Sharing his own story, he says, “In 1994, I needed some money to go into export business, I went to one bank after the other and each one turned me down.  With each refusal, I and my partner would fine-tune the business plan. Equity Bank, which was the 10th bank we went to agreed and we got N5 million financing. Before then I had identified a market, discovered a source in Kaduna, and sent over 100 letters abroad before I got a buyer. One prospective buyer replied and asked for samples of the ginger. We sent the samples after which we got the contract. But we had no money and it took about five months to get the financing from a bank.”

Speaking further, he says, “In 1996, another bank gave us N60 million financing for cashew export. So, you have to sit down and work out a strategy, without the right strategy and blueprint, and the fire burning in you to succeed, you cannot succeed. If you believe in it, it will show in your plans and actions and people will eventually commit their money into it.”


According to Anga, agric entrepreneurs or agro-entrepreneurs tagged ‘agripreneurs’ are people engaged in one or more aspects of agriculture as a business and not as just a way of life. “The Agricultural Value Chain is fully loaded with lots of agribusiness opportunities from the farm to table. We have seeds, pesticides and herbicides producers, fabricators, repairers or suppliers of mechanised implements for land clearing, planting, harvesting, processing etc, and also food processors, packages producers, marketers and so on,” he says.

Starting agribusinesses

Anga highlights businesses for youths, saying, “Even with as low as N50,000, youths can start some agro-based businesses and grow from there. These include the following:

“Peppered  barbequed boli” (roast plantain)

Get women that are already experienced in roasting plantain. Keep them at neat strategic places within auniversity campus with their boli stands (grill). They must be neatly and uniquely dressed with a beautiful banner behind each stand (Your business name written on the banner). With five or more stands you have already created a franchise.
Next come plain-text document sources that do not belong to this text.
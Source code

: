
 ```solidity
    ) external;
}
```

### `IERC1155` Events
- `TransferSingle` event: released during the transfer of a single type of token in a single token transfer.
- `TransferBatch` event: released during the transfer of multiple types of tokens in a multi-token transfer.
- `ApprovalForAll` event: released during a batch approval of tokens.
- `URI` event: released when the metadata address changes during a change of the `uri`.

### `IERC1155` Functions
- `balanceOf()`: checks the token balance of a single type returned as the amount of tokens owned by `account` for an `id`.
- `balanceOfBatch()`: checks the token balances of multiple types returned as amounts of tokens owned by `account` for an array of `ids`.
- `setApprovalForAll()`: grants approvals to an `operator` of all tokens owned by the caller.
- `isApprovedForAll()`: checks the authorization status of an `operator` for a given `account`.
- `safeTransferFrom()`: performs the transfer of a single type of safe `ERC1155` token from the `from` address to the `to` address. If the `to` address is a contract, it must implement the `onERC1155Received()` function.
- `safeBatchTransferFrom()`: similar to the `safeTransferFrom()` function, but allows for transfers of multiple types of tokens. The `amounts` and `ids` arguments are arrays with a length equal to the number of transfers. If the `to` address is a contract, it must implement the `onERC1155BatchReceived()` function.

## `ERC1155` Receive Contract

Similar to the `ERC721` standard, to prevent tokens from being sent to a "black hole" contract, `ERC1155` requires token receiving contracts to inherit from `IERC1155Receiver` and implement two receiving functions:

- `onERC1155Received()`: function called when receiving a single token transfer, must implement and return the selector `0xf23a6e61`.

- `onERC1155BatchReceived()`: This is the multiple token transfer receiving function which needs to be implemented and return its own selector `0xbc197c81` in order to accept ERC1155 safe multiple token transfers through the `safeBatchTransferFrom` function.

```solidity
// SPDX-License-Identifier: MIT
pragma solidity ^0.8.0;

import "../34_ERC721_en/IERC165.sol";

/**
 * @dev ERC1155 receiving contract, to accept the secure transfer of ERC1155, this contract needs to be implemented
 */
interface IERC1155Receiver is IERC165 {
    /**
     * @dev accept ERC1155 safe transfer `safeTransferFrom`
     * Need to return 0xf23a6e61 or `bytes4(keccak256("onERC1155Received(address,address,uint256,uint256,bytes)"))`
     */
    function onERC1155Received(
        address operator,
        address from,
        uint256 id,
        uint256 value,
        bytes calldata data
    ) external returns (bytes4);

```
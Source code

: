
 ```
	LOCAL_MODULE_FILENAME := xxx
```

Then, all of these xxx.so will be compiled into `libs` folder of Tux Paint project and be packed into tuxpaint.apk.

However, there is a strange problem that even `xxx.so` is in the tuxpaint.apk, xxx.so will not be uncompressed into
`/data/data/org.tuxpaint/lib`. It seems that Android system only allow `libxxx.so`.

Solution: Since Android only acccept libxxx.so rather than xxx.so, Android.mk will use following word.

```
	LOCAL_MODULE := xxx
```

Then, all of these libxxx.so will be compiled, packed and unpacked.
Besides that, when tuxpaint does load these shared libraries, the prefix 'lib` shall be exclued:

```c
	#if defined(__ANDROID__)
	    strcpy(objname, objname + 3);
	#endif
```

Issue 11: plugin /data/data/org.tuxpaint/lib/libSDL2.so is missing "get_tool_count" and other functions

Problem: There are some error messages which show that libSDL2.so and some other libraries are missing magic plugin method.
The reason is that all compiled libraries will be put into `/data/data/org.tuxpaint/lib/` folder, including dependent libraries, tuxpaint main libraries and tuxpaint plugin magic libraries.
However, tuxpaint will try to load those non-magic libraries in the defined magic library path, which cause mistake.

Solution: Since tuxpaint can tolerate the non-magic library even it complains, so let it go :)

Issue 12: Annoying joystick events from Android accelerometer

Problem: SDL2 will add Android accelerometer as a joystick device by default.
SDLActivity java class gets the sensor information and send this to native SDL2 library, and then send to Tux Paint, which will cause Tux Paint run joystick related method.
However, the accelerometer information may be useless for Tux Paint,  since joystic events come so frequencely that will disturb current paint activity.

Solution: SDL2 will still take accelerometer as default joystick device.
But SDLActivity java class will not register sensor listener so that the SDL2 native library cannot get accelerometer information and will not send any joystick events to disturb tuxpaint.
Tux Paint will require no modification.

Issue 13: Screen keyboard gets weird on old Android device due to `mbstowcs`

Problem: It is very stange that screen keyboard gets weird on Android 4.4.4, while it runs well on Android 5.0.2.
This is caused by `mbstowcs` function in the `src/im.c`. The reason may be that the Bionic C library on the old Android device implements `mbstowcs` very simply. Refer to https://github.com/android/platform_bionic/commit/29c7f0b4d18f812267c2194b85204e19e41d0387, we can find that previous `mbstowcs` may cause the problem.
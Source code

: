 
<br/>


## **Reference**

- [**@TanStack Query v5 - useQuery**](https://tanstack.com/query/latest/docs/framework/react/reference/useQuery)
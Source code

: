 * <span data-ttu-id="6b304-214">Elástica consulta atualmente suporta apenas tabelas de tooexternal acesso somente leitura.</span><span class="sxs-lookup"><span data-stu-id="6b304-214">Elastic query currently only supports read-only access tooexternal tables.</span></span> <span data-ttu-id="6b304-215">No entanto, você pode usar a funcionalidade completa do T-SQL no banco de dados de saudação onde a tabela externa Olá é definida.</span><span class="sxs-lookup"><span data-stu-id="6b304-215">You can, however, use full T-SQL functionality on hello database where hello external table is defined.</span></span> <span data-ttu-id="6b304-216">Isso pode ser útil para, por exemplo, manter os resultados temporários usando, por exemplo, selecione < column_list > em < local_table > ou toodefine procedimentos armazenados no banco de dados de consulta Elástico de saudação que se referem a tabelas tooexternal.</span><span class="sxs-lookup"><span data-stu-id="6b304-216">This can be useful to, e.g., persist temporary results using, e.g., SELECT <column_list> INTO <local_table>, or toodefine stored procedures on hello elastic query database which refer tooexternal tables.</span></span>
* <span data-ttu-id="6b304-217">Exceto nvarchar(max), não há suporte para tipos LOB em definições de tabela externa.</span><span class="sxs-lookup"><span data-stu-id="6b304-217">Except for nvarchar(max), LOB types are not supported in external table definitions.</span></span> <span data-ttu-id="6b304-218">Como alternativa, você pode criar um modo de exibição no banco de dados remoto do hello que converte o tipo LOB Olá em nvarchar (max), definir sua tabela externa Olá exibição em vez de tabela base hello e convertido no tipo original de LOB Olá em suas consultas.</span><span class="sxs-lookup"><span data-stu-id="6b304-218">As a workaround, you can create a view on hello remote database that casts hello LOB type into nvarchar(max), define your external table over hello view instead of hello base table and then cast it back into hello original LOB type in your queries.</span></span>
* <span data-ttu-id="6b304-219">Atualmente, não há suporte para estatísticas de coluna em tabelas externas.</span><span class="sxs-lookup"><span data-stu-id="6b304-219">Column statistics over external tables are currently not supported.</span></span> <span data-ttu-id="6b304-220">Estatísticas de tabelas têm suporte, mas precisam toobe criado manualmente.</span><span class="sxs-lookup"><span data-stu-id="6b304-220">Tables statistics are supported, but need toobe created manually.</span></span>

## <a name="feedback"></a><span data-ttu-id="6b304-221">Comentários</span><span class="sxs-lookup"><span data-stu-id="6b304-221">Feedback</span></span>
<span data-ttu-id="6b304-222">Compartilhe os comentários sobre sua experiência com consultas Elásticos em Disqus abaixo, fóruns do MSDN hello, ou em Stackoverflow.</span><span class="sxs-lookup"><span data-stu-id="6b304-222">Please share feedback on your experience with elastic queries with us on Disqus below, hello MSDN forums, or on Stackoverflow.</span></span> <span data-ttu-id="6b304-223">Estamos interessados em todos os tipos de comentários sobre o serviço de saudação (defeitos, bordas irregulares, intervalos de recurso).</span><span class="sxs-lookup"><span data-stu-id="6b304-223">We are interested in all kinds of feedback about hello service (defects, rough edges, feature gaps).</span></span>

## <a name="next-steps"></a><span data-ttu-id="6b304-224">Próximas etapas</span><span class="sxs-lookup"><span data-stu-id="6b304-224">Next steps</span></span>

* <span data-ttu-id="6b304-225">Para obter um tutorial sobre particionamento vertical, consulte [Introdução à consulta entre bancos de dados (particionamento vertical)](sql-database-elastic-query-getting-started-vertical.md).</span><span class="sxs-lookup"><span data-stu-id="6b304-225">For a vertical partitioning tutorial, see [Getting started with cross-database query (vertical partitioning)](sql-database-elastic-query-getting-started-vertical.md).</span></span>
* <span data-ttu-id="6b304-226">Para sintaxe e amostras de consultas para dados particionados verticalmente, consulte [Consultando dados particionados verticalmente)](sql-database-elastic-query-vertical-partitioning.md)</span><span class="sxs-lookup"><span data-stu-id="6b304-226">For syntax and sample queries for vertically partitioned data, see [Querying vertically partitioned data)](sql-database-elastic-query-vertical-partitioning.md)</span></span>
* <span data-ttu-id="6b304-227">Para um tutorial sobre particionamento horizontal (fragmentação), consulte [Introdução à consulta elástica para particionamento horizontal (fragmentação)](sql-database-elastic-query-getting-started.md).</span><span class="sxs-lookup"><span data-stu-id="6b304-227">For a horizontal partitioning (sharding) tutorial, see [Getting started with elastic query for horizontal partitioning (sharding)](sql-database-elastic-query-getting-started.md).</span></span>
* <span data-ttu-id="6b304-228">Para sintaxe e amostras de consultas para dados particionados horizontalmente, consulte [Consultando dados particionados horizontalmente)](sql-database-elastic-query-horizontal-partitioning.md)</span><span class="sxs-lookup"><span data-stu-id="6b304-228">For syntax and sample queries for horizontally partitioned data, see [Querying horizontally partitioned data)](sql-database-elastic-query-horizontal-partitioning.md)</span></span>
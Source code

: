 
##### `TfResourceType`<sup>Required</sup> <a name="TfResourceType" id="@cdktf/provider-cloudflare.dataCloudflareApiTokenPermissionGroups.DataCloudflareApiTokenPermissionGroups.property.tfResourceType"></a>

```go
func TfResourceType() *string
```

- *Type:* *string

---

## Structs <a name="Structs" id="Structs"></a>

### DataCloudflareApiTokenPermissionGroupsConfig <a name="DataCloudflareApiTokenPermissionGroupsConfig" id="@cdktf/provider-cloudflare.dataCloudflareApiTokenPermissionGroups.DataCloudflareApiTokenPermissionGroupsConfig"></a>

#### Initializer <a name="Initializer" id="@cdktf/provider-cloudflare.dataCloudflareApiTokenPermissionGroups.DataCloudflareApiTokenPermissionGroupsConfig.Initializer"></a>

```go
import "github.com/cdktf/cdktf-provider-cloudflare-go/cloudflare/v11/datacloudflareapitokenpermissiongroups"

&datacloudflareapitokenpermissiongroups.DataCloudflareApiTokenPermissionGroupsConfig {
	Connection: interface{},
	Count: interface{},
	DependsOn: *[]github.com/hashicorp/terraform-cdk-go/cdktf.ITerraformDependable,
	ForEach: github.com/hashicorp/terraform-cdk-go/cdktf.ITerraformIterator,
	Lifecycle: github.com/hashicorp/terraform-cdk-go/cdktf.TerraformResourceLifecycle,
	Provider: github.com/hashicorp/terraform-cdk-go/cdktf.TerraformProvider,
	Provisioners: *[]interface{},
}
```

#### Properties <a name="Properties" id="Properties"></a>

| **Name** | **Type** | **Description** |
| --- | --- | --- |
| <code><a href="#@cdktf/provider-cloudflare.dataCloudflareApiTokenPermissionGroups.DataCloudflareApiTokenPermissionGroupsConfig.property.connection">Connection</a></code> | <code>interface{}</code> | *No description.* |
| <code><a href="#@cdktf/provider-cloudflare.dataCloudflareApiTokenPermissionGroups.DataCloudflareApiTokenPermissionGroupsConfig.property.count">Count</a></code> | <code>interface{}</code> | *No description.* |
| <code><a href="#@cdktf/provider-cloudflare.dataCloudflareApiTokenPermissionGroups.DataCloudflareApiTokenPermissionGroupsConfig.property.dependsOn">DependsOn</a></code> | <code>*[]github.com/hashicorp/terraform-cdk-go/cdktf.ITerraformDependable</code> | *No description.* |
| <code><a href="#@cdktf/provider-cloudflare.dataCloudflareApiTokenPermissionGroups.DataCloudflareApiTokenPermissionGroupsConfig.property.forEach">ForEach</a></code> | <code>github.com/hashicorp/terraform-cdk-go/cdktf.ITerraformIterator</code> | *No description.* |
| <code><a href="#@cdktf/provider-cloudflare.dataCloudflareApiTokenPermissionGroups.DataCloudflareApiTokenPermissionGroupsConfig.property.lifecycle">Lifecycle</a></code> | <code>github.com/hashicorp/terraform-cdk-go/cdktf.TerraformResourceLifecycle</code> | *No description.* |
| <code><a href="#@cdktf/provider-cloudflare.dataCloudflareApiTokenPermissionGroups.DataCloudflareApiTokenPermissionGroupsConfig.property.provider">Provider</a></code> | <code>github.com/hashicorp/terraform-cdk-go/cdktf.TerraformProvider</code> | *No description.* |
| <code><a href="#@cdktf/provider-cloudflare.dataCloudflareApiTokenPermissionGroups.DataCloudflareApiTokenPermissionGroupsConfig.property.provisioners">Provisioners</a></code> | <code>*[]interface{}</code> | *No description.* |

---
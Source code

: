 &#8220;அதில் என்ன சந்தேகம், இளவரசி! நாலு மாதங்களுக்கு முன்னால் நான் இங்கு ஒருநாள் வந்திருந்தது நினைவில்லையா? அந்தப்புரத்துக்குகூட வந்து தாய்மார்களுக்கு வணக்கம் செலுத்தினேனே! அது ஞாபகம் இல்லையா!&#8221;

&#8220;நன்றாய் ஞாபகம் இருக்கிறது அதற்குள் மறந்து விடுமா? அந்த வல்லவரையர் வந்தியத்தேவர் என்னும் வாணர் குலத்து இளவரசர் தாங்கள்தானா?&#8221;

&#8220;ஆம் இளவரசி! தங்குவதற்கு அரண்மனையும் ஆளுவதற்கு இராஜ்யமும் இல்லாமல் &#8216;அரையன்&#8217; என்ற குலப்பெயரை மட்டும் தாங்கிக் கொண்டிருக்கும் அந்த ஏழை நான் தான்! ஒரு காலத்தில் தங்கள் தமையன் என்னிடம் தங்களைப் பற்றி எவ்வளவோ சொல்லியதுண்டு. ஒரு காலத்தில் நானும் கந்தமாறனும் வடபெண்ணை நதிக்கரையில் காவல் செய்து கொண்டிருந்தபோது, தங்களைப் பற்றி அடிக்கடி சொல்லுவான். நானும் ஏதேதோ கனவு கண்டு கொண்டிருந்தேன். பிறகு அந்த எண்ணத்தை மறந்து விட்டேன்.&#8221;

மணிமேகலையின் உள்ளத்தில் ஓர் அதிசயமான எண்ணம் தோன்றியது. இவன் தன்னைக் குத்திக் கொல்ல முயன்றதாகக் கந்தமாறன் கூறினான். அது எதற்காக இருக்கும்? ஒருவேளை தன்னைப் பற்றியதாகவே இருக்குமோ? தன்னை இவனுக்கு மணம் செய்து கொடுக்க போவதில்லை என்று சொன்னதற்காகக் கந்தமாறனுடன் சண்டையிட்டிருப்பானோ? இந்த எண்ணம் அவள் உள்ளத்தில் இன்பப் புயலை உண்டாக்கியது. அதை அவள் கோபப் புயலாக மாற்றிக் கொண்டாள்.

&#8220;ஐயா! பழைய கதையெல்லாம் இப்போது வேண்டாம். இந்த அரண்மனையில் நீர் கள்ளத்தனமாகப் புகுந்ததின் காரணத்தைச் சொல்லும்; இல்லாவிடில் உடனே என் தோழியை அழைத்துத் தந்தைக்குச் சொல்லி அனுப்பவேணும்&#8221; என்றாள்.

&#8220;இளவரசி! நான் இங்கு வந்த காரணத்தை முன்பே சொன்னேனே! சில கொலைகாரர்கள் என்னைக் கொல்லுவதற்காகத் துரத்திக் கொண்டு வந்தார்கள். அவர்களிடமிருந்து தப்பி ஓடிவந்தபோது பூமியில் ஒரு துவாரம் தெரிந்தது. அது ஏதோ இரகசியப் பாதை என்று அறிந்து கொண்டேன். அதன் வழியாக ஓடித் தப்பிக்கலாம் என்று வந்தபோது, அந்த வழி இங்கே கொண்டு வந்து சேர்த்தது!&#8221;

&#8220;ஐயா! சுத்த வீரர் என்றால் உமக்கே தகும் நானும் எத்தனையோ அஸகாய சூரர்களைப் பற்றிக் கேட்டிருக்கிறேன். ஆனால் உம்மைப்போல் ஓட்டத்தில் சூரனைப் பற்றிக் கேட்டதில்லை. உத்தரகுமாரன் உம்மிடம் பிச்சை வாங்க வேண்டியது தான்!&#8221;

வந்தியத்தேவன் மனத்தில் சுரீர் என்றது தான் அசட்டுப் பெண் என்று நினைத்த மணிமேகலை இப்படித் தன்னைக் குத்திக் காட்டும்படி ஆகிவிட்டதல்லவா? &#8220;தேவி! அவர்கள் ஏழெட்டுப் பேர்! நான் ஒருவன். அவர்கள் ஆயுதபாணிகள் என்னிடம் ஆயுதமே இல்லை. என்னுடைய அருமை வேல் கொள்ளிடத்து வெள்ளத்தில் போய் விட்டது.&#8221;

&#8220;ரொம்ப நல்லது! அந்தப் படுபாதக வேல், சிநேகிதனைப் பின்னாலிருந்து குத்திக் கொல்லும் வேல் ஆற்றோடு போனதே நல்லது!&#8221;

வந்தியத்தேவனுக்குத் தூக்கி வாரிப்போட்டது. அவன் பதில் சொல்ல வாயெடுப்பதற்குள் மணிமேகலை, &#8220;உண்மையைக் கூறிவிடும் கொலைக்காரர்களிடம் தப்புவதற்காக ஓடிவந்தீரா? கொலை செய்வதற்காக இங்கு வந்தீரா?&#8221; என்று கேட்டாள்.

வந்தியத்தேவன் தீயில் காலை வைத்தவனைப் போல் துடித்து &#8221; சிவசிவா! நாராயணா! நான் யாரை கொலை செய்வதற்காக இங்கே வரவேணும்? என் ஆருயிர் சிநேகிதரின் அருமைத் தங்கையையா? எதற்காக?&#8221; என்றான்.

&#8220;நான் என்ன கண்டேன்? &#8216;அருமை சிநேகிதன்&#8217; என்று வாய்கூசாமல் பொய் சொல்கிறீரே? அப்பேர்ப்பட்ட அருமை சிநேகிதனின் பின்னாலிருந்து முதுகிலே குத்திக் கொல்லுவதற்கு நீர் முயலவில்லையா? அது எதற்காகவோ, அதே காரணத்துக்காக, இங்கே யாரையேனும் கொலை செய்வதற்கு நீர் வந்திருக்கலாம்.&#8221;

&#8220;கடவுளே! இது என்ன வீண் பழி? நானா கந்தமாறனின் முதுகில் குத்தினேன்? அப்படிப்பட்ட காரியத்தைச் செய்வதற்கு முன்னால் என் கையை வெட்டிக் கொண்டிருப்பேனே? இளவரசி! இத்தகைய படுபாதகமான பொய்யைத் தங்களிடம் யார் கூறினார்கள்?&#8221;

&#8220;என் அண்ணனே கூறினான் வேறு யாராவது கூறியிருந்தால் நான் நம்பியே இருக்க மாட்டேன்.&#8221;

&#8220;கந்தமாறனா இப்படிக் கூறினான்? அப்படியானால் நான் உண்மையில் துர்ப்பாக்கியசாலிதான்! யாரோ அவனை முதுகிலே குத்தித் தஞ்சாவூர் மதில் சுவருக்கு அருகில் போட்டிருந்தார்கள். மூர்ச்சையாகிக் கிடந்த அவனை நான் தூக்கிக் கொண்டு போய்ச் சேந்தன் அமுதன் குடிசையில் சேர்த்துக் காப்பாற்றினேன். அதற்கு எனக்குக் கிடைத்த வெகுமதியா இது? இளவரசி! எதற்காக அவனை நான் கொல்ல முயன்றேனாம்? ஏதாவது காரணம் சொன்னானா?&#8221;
You can order for pickup loads of raw plantain from places such as Oyo, Ogun, Ondo and Edo States. Supply your network of roasters. Give advisory services to the women on hygiene, customer services and so on. This way you offer people a healthy snack that will improve their health. With time, you can start exploring the possibility of farming plantains solely or in partnership with others. The advantage is that you already have a market before going into farming.

“One finger”

The idea is to sell just one banana stalk for N10 only. You can use bicycles to deliver bananas. As students go for lectures they can just pay N10 for a stalk of banana and eat healthy. The agric entrepreneur in this case will be known as “One Finger”. Some can buy more than one finger. In this case, there is also opportunity for backward integration.

“Quick garri snack”

All you need is nylon and sealer. Buy clean gari from processors, buy sugar and groundnut in bulk; pack the three into a nylon and seal with a label of your business name and contact details. Make it a cheap, ready to eat meal. You may decide to go into cassava farming later or just buy cassava and process yourself. 

All these are simple initiatives that students can start and build while still in school and then develop into large scale farming or processing after graduation.